Posts Tagged ‘Birmingham schools’

From perverting schools to perverting children to being perverted ISIS murderers

August 27, 2014

Why so much perversion among Bristish Muslim youth?

It could just be my perception, but on the basis of recent news reports one would be justified in concluding that Muslim youth in Britain – in particular – are a perverted lot. And protected and shielded by others of their communities. From the stealth hijacking of Birmingham schools  in an effort to create bigoted madrassas by the back door, or the obscene perversions of their Rotherham brethren, to the apparently retarded youth joining ISIS and exulting in murderous  jihadi cool.

The centre of any religion or movement is defined by the extremes that the centre allows. Clearly the extremes of perversion being exhibited among their youth are not sufficiently opposed by main-stream “moderate” Muslims in Britain. The extremes are defining Islam in the UK. The travails of immigrant youth are not restricted to just the Muslim community in the UK. Other immigrant groups have the same difficulties of language and alienation and unemployment to contend with, but the Muslim youth of the UK seem to be grossly over-represented in the perversion stakes.

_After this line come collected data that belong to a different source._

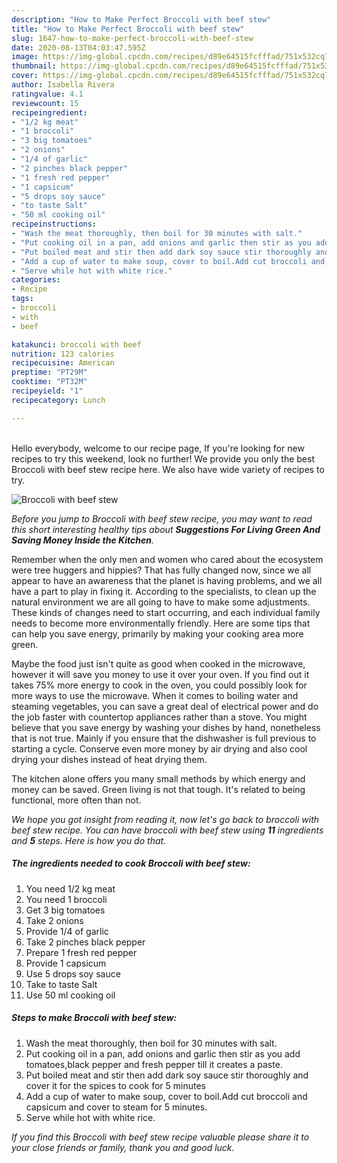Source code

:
 ```yaml
---
description: "How to Make Perfect Broccoli with beef stew"
title: "How to Make Perfect Broccoli with beef stew"
slug: 1647-how-to-make-perfect-broccoli-with-beef-stew
date: 2020-08-13T04:03:47.595Z
image: https://img-global.cpcdn.com/recipes/d89e64515fcfffad/751x532cq70/broccoli-with-beef-stew-recipe-main-photo.jpg
thumbnail: https://img-global.cpcdn.com/recipes/d89e64515fcfffad/751x532cq70/broccoli-with-beef-stew-recipe-main-photo.jpg
cover: https://img-global.cpcdn.com/recipes/d89e64515fcfffad/751x532cq70/broccoli-with-beef-stew-recipe-main-photo.jpg
author: Isabella Rivera
ratingvalue: 4.1
reviewcount: 15
recipeingredient:
- "1/2 kg meat"
- "1 broccoli"
- "3 big tomatoes"
- "2 onions"
- "1/4 of garlic"
- "2 pinches black pepper"
- "1 fresh red pepper"
- "1 capsicum"
- "5 drops soy sauce"
- "to taste Salt"
- "50 ml cooking oil"
recipeinstructions:
- "Wash the meat thoroughly, then boil for 30 minutes with salt."
- "Put cooking oil in a pan, add onions and garlic then stir as you add tomatoes,black pepper and fresh pepper till it creates a paste."
- "Put boiled meat and stir then add dark soy sauce stir thoroughly and cover it for the spices to cook for 5 minutes"
- "Add a cup of water to make soup, cover to boil.Add cut broccoli and capsicum and cover to steam for 5 minutes."
- "Serve while hot with white rice."
categories:
- Recipe
tags:
- broccoli
- with
- beef

katakunci: broccoli with beef 
nutrition: 123 calories
recipecuisine: American
preptime: "PT29M"
cooktime: "PT32M"
recipeyield: "1"
recipecategory: Lunch

---
```

<br>
Hello everybody, welcome to our recipe page, If you're looking for new recipes to try this weekend, look no further! We provide you only the best Broccoli with beef stew recipe here. We also have wide variety of recipes to try.
<br>


![Broccoli with beef stew](https://img-global.cpcdn.com/recipes/d89e64515fcfffad/751x532cq70/broccoli-with-beef-stew-recipe-main-photo.jpg)

<i>Before you jump to Broccoli with beef stew recipe, you may want to read this short interesting healthy tips about 
<strong>Suggestions For Living Green And Saving Money Inside the Kitchen</strong>.</i>
</br>

Remember when the only men and women who cared about the ecosystem were tree huggers and hippies? That has fully changed now, since we all appear to have an awareness that the planet is having problems, and we all have a part to play in fixing it. According to the specialists, to clean up the natural environment we are all going to have to make some adjustments. These kinds of changes need to start occurring, and each individual family needs to become more environmentally friendly. Here are some tips that can help you save energy, primarily by making your cooking area more green.

Maybe the food just isn't quite as good when cooked in the microwave, however it will save you money to use it over your oven. If you find out it takes 75% more energy to cook in the oven, you could possibly look for more ways to use the microwave. When it comes to boiling water and steaming vegetables, you can save a great deal of electrical power and do the job faster with countertop appliances rather than a stove. You might believe that you save energy by washing your dishes by hand, nonetheless that is not true. Mainly if you ensure that the dishwasher is full previous to starting a cycle. Conserve even more money by air drying and also cool drying your dishes instead of heat drying them.

The kitchen alone offers you many small methods by which energy and money can be saved. Green living is not that tough. It's related to being functional, more often than not.


<i>We hope you got insight from reading it, now let's go back to broccoli with beef stew recipe. You can have broccoli with beef stew using <strong>11</strong> ingredients and <strong>5</strong> steps. Here is how you do that.
</i>

##### The ingredients needed to cook Broccoli with beef stew:

1. You need 1/2 kg meat
1. You need 1 broccoli
1. Get 3 big tomatoes
1. Take 2 onions
1. Provide 1/4 of garlic
1. Take 2 pinches black pepper
1. Prepare 1 fresh red pepper
1. Provide 1 capsicum
1. Use 5 drops soy sauce
1. Take to taste Salt
1. Use 50 ml cooking oil


##### Steps to make Broccoli with beef stew:

1. Wash the meat thoroughly, then boil for 30 minutes with salt.
1. Put cooking oil in a pan, add onions and garlic then stir as you add tomatoes,black pepper and fresh pepper till it creates a paste.
1. Put boiled meat and stir then add dark soy sauce stir thoroughly and cover it for the spices to cook for 5 minutes
1. Add a cup of water to make soup, cover to boil.Add cut broccoli and capsicum and cover to steam for 5 minutes.
1. Serve while hot with white rice.


<i>If you find this Broccoli with beef stew recipe valuable please share it to your close friends or family, thank you and good luck.</i>
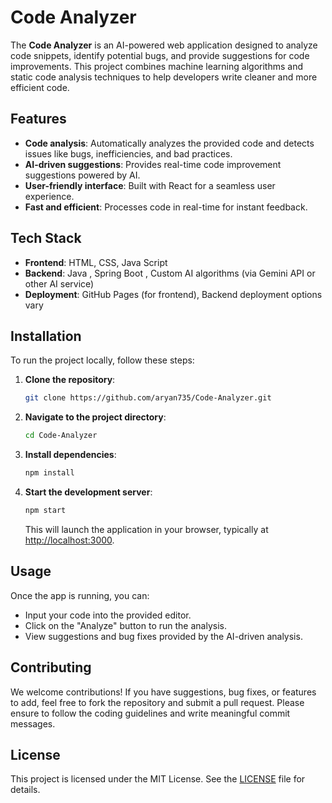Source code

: # Code Analyzer

The **Code Analyzer** is an AI-powered web application designed to analyze code snippets, identify potential bugs, and provide suggestions for code improvements. This project combines machine learning algorithms and static code analysis techniques to help developers write cleaner and more efficient code.

## Features

- **Code analysis**: Automatically analyzes the provided code and detects issues like bugs, inefficiencies, and bad practices.
- **AI-driven suggestions**: Provides real-time code improvement suggestions powered by AI.
- **User-friendly interface**: Built with React for a seamless user experience.
- **Fast and efficient**: Processes code in real-time for instant feedback.

## Tech Stack

- **Frontend**: HTML, CSS, Java Script
- **Backend**: Java , Spring Boot , Custom AI algorithms (via Gemini API or other AI service)
- **Deployment**: GitHub Pages (for frontend), Backend deployment options vary

## Installation

To run the project locally, follow these steps:

1. **Clone the repository**:

    ```bash
    git clone https://github.com/aryan735/Code-Analyzer.git
    ```

2. **Navigate to the project directory**:

    ```bash
    cd Code-Analyzer
    ```

3. **Install dependencies**:

    ```bash
    npm install
    ```

4. **Start the development server**:

    ```bash
    npm start
    ```

   This will launch the application in your browser, typically at [http://localhost:3000](http://localhost:3000).

## Usage

Once the app is running, you can:

- Input your code into the provided editor.
- Click on the "Analyze" button to run the analysis.
- View suggestions and bug fixes provided by the AI-driven analysis.

## Contributing

We welcome contributions! If you have suggestions, bug fixes, or features to add, feel free to fork the repository and submit a pull request. Please ensure to follow the coding guidelines and write meaningful commit messages.

## License

This project is licensed under the MIT License. See the [LICENSE](LICENSE) file for details.

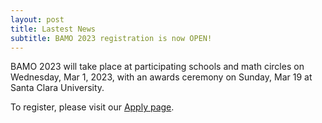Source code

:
 ```yaml
---
layout: post
title: Lastest News
subtitle: BAMO 2023 registration is now OPEN!
---
```


BAMO 2023 will take place at participating schools and math circles on Wednesday, Mar 1, 2023, with an awards ceremony  on Sunday, Mar 19 at Santa Clara University. 

To register, please visit our [Apply page](https://paulzeitz.github.io/apply/).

It cannot just be poor academic achievements at school except that that may be an indicator of something else. Possibly they mirror something in the environment in which they are brought up and the attitudes of their parents.  But political correctness and the fear of being seen as racist by the authorities has probably led to the “appeasement” policies that have been followed. Turning a blind eye to barbaric practices because they are “religious” is a poor excuse. As in this University of Warwick paper from 2010 where the problem statement is fine,

Including the religious viewpoints and experiences of Muslim students in an environment that is both plural and secular

…….Another reason for the persistence of the Muslim education question is a concern that has greater priority for education professionals than observance of religious practices, the serious underachievement of children and young people of Pakistani, Bangladeshi heritage, and, more recently, of Somali and Turkish heritage groups. In 2004 the Office for National Statistics reported that 33% of British Muslims of working age had no qualifications, the highest proportion of any religious group in the country. They also had the highest rates of unemployment and poorest health.

but where the proposed solution seems to shirk the issue of values and panders instead to “religious” viewpoints

…… I shall argue for a form of inclusion that moves beyond making Muslim pupils feel affirmed or comfortable and allows them to contribute their religious perspectives to their own and others’ learning. A directness of communication is needed that is not found in the identity-based approaches where the language used about religion is secondary and indirect. Identity-based approaches justify the accommodation of aspects of Muslim pupils’ religion in school in terms of the self-esteem and self-confidence of the believer, rather than of any intrinsic value in that which they believe.

I suspect that it is not the schools alone that are the problem (the Chinese and the Indian immigrant children seem to do fine there) but that the home environment (not wealth or poverty but attitudes) which is the major factor which distinguishes the under-achievers.

No doubt this article in The Spectator is “politically incorrect” and a little over the top but it is not wrong.

The Spectator

Under the Conservative and then Labour governments, radical preachers toured Britain trying to rally and isolate Muslim youth. They said that to be a Muslim you had to sympathise with your Muslim ‘brothers’ anywhere in the world. What you should not do was to feel any of that gratitude or desire to assimilate which had existed in their parents’ generation.

Everywhere, this madness was allowed to spread. Religiously segregated areas were accepted, separate values were allowed to thrive and, eventually, even separate rules of law tolerated and encouraged. All the time, we pretended to ourselves that this was simply ‘diversity’. I remember one Muslim woman in particular, who I interviewed in Birmingham some years ago. Born and bred in the area, she had been horribly mistreated by her local sharia court. ‘All my life,’ she told me, ‘I have been told what my rights are as a Muslim woman. No one ever told me what my rights are as a British woman.’ …..

In 2007, one of Michael Howard’s creations, the Muslim Council of Britain (MCB) published a 72-page blueprint on how to Islamicise secular state schools. It called for schools to avoid teaching any art involving ‘three-dimensional imagery of humans’, and discourage any play ‘associated with celebrating aspects of other religions’. There was no particular complaint. One of the two authors of the MCB report, Tahir Alam, is now a central figure being investigated in the Trojan Horse plot.

Culture changes inevitably with immigration. It evolves and must be allowed to. But far too often the politically correct “multi-culturlaism” as practiced in Europe is more concerned about keeping cultures in isolated silos. It tries to preserve the past rather than to forge the culture of the future. A medieval barbarism should not be acceptable or allowed to overthrow existing values just because it has been labelled as being part of a “religious culture”.